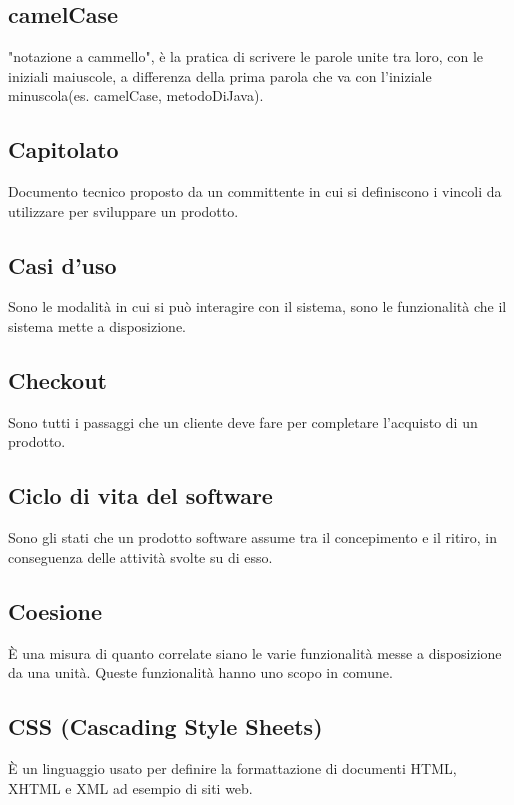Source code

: \section{}

\subsection*{camelCase}
"notazione a cammello", è la pratica di scrivere le parole unite tra loro, con le iniziali maiuscole, a differenza della prima parola che va con l'iniziale minuscola(es. camelCase, metodoDiJava).

\subsection*{Capitolato} Documento tecnico proposto da un committente in cui si definiscono i vincoli da utilizzare per sviluppare un prodotto.

\subsection*{Casi d'uso} Sono le modalità in cui si può interagire con il sistema, sono le funzionalità che il sistema mette a disposizione.

\subsection*{Checkout} Sono tutti i passaggi che un cliente deve fare per completare l'acquisto di un prodotto.

\subsection*{Ciclo di vita del software} Sono gli stati che un prodotto software assume tra il concepimento e il ritiro, in conseguenza delle attività svolte su di esso.

\subsection*{Coesione} È una misura di quanto correlate siano le varie funzionalità messe a disposizione da una unità. Queste funzionalità hanno uno scopo in comune.

\subsection*{CSS (Cascading Style Sheets)} È un linguaggio usato per definire la formattazione di documenti HTML, XHTML e XML ad esempio di siti web.

\newpage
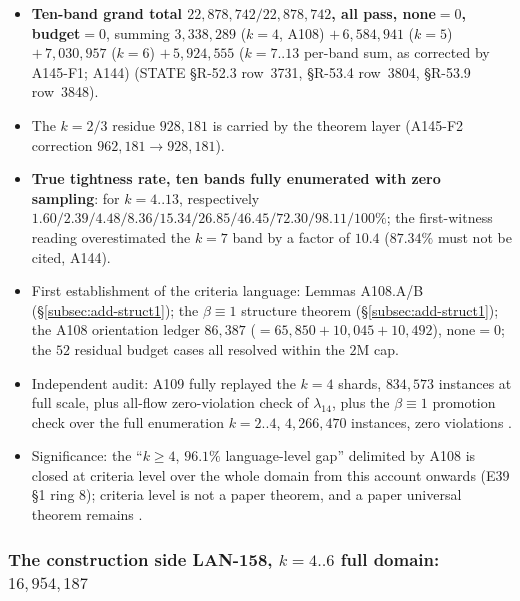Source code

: \begin{itemize}
\item \textbf{Ten-band grand total $22{,}878{,}742/22{,}878{,}742$, all pass,
none$=0$, budget$=0$}, summing $3{,}338{,}289$ ($k=4$, A108)
$+\,6{,}584{,}941$ ($k=5$) $+\,7{,}030{,}957$ ($k=6$)
$+\,5{,}924{,}555$ ($k=7..13$ per-band sum, as corrected by A145-F1; A144)
(STATE \S R-52.3 row~3731, \S R-53.4 row~3804, \S R-53.9 row~3848).
\item The $k=2/3$ residue $928{,}181$ is carried by the theorem layer
(A145-F2 correction $962{,}181\to928{,}181$).
\item \textbf{True tightness rate, ten bands fully enumerated with zero
sampling}: for $k=4..13$, respectively
$1.60/2.39/4.48/8.36/15.34/26.85/46.45/72.30/98.11/100\%$; the first-witness
reading overestimated the $k=7$ band by a factor of $10.4$ ($87.34\%$ must
not be cited, A144).
\item First establishment of the criteria language: Lemmas A108.A/B
(\S\ref{subsec:add-struct1}); the $\beta\equiv1$ structure theorem
(\S\ref{subsec:add-struct1}); the A108 orientation ledger $86{,}387$
($=65{,}850+10{,}045+10{,}492$), none$=0$; the $52$ residual budget cases all
resolved within the $2$M cap.
\item Independent audit: A109 fully replayed the $k=4$ shards, $834{,}573$
instances at full scale, plus all-flow zero-violation check of
$\lambda_{14}$, plus the $\beta\equiv1$ promotion check over the full
enumeration $k=2..4$, $4{,}266{,}470$ instances, zero violations
.
\item Significance: the ``$k\ge4$, $96.1\%$ language-level gap'' delimited by
A108 is closed at criteria level over the whole domain from this account
onwards (E39 \S1 ring 8); criteria level is not a paper theorem, and a paper
universal theorem remains \openlab.
\end{itemize}

\subsubsection{The construction side LAN-158, $k=4..6$ full domain:
$16{,}954{,}187$ \tierMCA}\label{subsubsec:add-lan158}

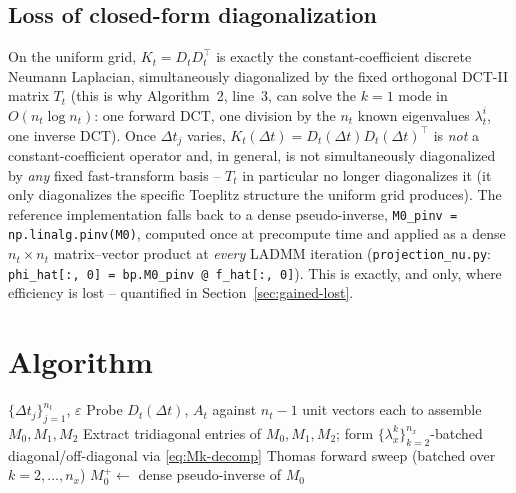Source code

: \documentclass[11pt]{article}
\newcommand{\eps}{\varepsilon}
\newcommand{\dt}{\Delta t}
\newcommand{\Ch}{\mathcal{C}^\eps_h}
\newcommand{\code}[1]{\texttt{#1}}
\newcommand{\lx}{\lambda_x^k}
\begin{document}
\subsection{Loss of closed-form diagonalization}

On the uniform grid, $K_t=D_tD_t^\top$ is exactly the constant-coefficient discrete Neumann
Laplacian, simultaneously diagonalized by the fixed orthogonal DCT-II matrix $T_t$ (this is why
Algorithm~2, line~3, can solve the $k{=}1$ mode in $O(n_t\log n_t)$: one forward DCT, one
division by the $n_t$ known eigenvalues $\lambda_t^i$, one inverse DCT). Once $\dt_j$ varies,
$K_t(\dt)=D_t(\dt)D_t(\dt)^\top$ is \emph{not} a constant-coefficient operator and, in general,
is not simultaneously diagonalized by \emph{any} fixed fast-transform basis -- $T_t$ in
particular no longer diagonalizes it (it only diagonalizes the specific Toeplitz structure the
uniform grid produces). The reference implementation falls back to a dense pseudo-inverse,
\code{M0\_pinv = np.linalg.pinv(M0)}, computed once at precompute time and applied as a dense
$n_t\times n_t$ matrix--vector product at \emph{every} LADMM iteration
(\code{projection\_nu.py}: \code{phi\_hat[:, 0] = bp.M0\_pinv @ f\_hat[:, 0]}). This is exactly,
and only, where efficiency is lost -- quantified in Section~\ref{sec:gained-lost}.

\section{Algorithm}

\begin{algorithm}[h]
\caption{Precompute for $\mathrm{Proj}_{\Ch(\dt)}$, graded grid}
\begin{algorithmic}[1]
\Require $\{\dt_j\}_{j=1}^{n_t}$, $\eps$
\State Probe $D_t(\dt)$, $A_t$ against $n_t{-}1$ unit vectors each to assemble $M_0,M_1,M_2$
\State Extract tridiagonal entries of $M_0,M_1,M_2$; form $\{\lx\}_{k=2}^{n_x}$-batched
  diagonal/off-diagonal via \eqref{eq:Mk-decomp}
\State Thomas forward sweep (batched over $k=2,\dots,n_x$)
\State $M_0^+ \leftarrow$ dense pseudo-inverse of $M_0$
\end{algorithmic}
\end{algorithm}
\end{document}
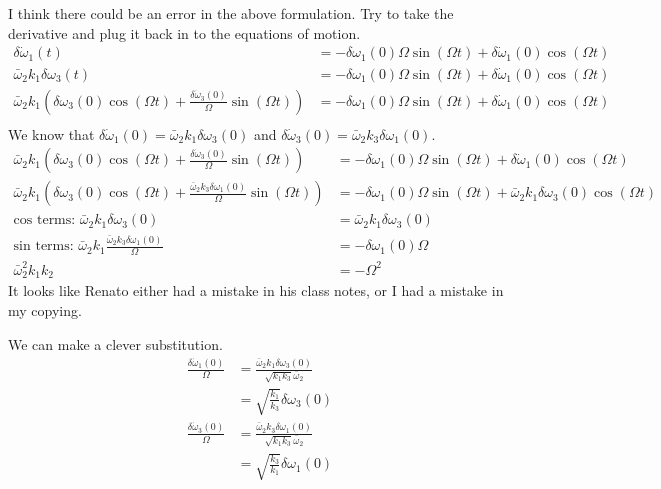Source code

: \documentclass[]{article}
\begin{document}
I think there could be an error in the above formulation. Try to take the derivative and plug it back in to the equations of motion.
\begin{align}
	\delta \dot{\omega}_1(t) & = - \delta \omega_1(0) \Omega \sin(\Omega t) +  \delta \dot{\omega}_1 (0) \cos(\Omega t) \\
	\bar{\omega}_2 k_1 \delta \omega_3 (t) & = - \delta \omega_1(0) \Omega \sin(\Omega t) + \delta \dot{\omega}_1 (0) \cos(\Omega t) \\
	\bar{\omega}_2 k_1 \left( \delta \omega_3(0) \cos(\Omega t) + \frac{\delta \dot{\omega}_3 (0)}{\Omega} \sin(\Omega t) \right) & = - \delta \omega_1(0) \Omega \sin(\Omega t) +  \delta \dot{\omega}_1 (0) \cos(\Omega t) \\
\end{align}
We know that $\delta \dot{\omega}_1(0) = \bar{\omega}_2 k_1 \delta \omega_3(0)$ and $\delta \dot{\omega}_3(0) = \bar{\omega}_2 k_3 \delta \omega_1(0)$.
\begin{align}
	\bar{\omega}_2 k_1 \left( \delta \omega_3(0) \cos(\Omega t) + \frac{\delta \dot{\omega}_3 (0)}{\Omega} \sin(\Omega t) \right) & = - \delta \omega_1(0) \Omega \sin(\Omega t) +  \delta \dot{\omega}_1 (0) \cos(\Omega t) \\
	\bar{\omega}_2 k_1 \left( \delta \omega_3(0) \cos(\Omega t) + \frac{\bar{\omega}_2 k_3 \delta \omega_1(0)}{\Omega} \sin(\Omega t) \right) & = - \delta \omega_1(0) \Omega \sin(\Omega t) +  \bar{\omega}_2 k_1 \delta \omega_3(0) \cos(\Omega t) \\
	\text{cos terms: } \bar{\omega}_2 k_1 \delta \omega_3(0) & = \bar{\omega}_2 k_1 \delta \omega_3(0) \\
	\text{sin terms: } \bar{\omega}_2 k_1 \frac{\bar{\omega}_2 k_3 \delta \omega_1(0)}{\Omega} & = - \delta \omega_1(0) \Omega \\
	\bar{\omega}_2^2 k_1 k_2 & = -\Omega^2
\end{align}
It looks like Renato either had a mistake in his class notes, or I had a mistake in my copying.

We can make a clever substitution.
\begin{align}
	\frac{\delta \dot{\omega}_1 (0)}{\Omega} & = \frac{\bar{\omega}_2 k_1 \delta \omega_3(0)}{\sqrt{k_1 k_3} \bar{\omega}_2} \\
	& = \sqrt{\frac{k_1}{k_3}}\delta \omega_3(0) \\
	\frac{\delta \dot{\omega}_3 (0)}{\Omega} & = \frac{\bar{\omega}_2 k_3 \delta \omega_1(0)}{\sqrt{k_1 k_3} \bar{\omega}_2} \\
	& = \sqrt{\frac{k_3}{k_1}}\delta \omega_1(0)
\end{align}
\end{document}

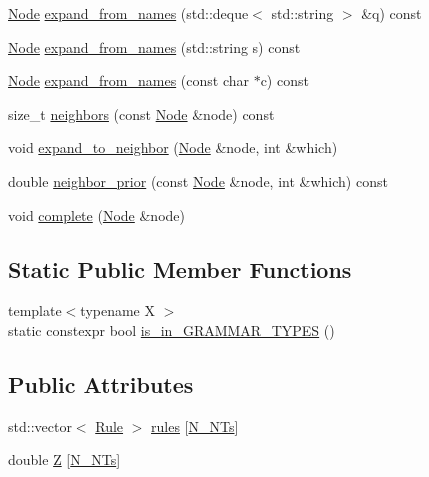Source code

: \begin{DoxyCompactItemize}
\hyperlink{class_node}{Node} \hyperlink{class_grammar_aef582b15696b97c3376cba935a76acef}{expand\+\_\+from\+\_\+names} (std\+::deque$<$ std\+::string $>$ \&q) const
\item 
\hyperlink{class_node}{Node} \hyperlink{class_grammar_a53a651b1fb2cad39efc4717b635b922e}{expand\+\_\+from\+\_\+names} (std\+::string s) const
\item 
\hyperlink{class_node}{Node} \hyperlink{class_grammar_af4f8e4c2b0ad93970e579ea56c2fde60}{expand\+\_\+from\+\_\+names} (const char $\ast$c) const
\item 
size\+\_\+t \hyperlink{class_grammar_a486cec3b8e6c757eb348031ff8118a99}{neighbors} (const \hyperlink{class_node}{Node} \&node) const
\item 
void \hyperlink{class_grammar_a0765273e6b0957410447ad5d74e424bf}{expand\+\_\+to\+\_\+neighbor} (\hyperlink{class_node}{Node} \&node, int \&which)
\item 
double \hyperlink{class_grammar_a36e6e5072b99611de47c4be3ab78761c}{neighbor\+\_\+prior} (const \hyperlink{class_node}{Node} \&node, int \&which) const
\item 
void \hyperlink{class_grammar_a51a44e86d41c6e8a8ff7665208ac55da}{complete} (\hyperlink{class_node}{Node} \&node)
\end{DoxyCompactItemize}
\subsection*{Static Public Member Functions}
\begin{DoxyCompactItemize}
\item 
{\footnotesize template$<$typename X $>$ }\\static constexpr bool \hyperlink{class_grammar_a9ec7418e0263e2ade2340e248c04275d}{is\+\_\+in\+\_\+\+G\+R\+A\+M\+M\+A\+R\+\_\+\+T\+Y\+P\+ES} ()
\end{DoxyCompactItemize}
\subsection*{Public Attributes}
\begin{DoxyCompactItemize}
\item 
std\+::vector$<$ \hyperlink{class_rule}{Rule} $>$ \hyperlink{class_grammar_a8a89ced0753d72f52ccf2b04c0ccc82b}{rules} \mbox{[}\hyperlink{class_grammar_a45877d4d7a5ee98bf6753af593d6ca08}{N\+\_\+\+N\+Ts}\mbox{]}
\item 
double \hyperlink{class_grammar_a63420ee4232c46523a46bd881cb3e2f5}{Z} \mbox{[}\hyperlink{class_grammar_a45877d4d7a5ee98bf6753af593d6ca08}{N\+\_\+\+N\+Ts}\mbox{]}
\end{DoxyCompactItemize}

● WHAT IS BEING ASKED
The count alone is wanted: how many lines above hold the string "coefficient"?

● REPLY TO THE TASK
2